RAF Jet Carrying UK Defence Secretary Hit by Russian GPS Jamming

Raf Gps Jamming — An RAF jet carrying Defence Secretary John Healey was subjected to GPS signal jamming near the Russian border on Thursday, forcing pilots to abandon satellite navigation and rely on alternative systems for the duration of a three-hour return flight to the United Kingdom.

Healey was travelling back from Estonia, where he had met with British service personnel participating in a NATO military exercise close to the Russian border, when the aircraft’s GPS was disabled. The plane’s flight path remained visible on public aircraft tracking websites throughout the incident. Russia is believed to be responsible for the jamming.

The disruption came just one day after details emerged of a separate and far more physically dangerous confrontation over the Black Sea, in which two Russian warplanes conducted what the Ministry of Defence described as "repeated and dangerous" interceptions of an RAF surveillance aircraft.

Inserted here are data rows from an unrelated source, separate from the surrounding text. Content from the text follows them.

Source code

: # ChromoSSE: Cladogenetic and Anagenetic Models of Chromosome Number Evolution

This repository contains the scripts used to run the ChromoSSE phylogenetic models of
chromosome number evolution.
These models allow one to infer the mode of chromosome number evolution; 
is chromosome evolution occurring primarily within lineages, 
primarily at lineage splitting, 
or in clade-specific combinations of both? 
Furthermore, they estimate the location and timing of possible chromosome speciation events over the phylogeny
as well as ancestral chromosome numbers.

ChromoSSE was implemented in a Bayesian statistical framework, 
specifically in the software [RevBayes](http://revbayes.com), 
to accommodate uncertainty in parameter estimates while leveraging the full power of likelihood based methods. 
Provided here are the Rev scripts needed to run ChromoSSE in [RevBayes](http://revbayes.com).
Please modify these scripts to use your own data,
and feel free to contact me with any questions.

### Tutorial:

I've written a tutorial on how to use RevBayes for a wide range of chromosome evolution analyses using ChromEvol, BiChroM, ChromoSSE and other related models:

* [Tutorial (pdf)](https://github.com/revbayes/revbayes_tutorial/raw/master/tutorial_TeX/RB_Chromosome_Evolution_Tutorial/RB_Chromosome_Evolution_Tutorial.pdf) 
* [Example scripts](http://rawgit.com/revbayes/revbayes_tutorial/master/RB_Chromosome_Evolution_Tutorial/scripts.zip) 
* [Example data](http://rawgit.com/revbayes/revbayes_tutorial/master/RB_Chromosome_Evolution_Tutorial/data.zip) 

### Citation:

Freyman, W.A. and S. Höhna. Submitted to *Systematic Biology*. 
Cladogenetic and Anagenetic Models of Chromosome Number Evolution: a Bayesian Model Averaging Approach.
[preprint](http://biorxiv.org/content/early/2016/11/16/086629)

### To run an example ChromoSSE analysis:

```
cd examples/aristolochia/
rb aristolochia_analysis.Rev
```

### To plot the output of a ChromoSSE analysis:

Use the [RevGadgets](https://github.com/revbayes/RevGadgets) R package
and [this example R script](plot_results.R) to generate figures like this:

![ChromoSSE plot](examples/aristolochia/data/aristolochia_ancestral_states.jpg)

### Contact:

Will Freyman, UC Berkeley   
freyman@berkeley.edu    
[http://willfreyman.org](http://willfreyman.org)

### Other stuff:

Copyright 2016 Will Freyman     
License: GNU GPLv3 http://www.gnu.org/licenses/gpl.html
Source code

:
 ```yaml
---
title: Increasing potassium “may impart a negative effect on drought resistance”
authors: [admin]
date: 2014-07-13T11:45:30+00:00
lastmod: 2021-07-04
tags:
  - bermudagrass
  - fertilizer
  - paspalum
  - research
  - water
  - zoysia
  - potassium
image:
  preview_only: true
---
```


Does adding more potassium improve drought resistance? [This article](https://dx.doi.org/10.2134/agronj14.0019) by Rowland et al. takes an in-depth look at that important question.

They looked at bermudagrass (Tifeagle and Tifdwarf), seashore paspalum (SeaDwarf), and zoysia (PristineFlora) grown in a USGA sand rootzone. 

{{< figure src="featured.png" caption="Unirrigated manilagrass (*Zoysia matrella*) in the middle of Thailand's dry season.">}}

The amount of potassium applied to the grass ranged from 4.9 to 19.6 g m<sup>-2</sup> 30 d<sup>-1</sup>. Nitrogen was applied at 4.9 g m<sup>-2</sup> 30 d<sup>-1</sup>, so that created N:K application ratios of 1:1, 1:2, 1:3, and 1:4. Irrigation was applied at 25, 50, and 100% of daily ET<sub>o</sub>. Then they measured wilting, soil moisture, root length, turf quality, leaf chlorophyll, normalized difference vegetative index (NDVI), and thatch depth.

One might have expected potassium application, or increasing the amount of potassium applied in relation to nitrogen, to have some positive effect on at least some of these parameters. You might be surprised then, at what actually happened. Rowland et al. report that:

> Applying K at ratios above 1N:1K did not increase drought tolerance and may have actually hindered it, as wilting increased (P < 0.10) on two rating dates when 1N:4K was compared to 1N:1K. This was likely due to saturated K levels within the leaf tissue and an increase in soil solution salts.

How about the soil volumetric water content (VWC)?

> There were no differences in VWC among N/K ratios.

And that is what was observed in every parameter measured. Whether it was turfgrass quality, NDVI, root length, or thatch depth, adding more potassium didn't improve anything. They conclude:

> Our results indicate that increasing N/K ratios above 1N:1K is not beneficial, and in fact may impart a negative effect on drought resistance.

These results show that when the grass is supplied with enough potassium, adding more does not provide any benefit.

During that earlier incident, a Russian Su-35 fighter closed on an RAF Rivet Joint surveillance plane at such proximity that it triggered the British aircraft’s emergency systems and disabled its autopilot. A second Russian jet, an Su-27, made six passes directly in front of the Rivet Joint, at one point coming within just six metres — approximately 19 feet — of the aircraft’s nose. The MoD labelled the behaviour "unacceptable" and characterised it as the most dangerous Russian action against British forces since 2022.

Healey praised the crew’s response, citing the "outstanding professionalism" of the RAF personnel involved in the Black Sea confrontation. The incident drew immediate comparisons to a 2022 episode in which a rogue Russian pilot fired a missile at a Rivet Joint operating in the same region.

Thursday’s GPS jamming attack is not without precedent. In 2024, an RAF aircraft carrying then-Defence Secretary Grant Shapps had its GPS signal jammed under near-identical circumstances while flying close to Russian territory. The recurrence of such incidents underscores what Western defence officials view as a deliberate and escalating pattern of Russian electronic and aerial harassment targeting NATO assets and senior officials.

The twin incidents — the Black Sea interception and the jamming of Healey’s flight — arrive at a moment of heightened tension between Moscow and Western governments over continued support for Ukraine. Healey’s visit to Estonia, a NATO member state sharing a border with Russia, was intended to demonstrate British commitment to the alliance’s eastern flank, where thousands of UK troops are deployed as part of a multinational deterrence force.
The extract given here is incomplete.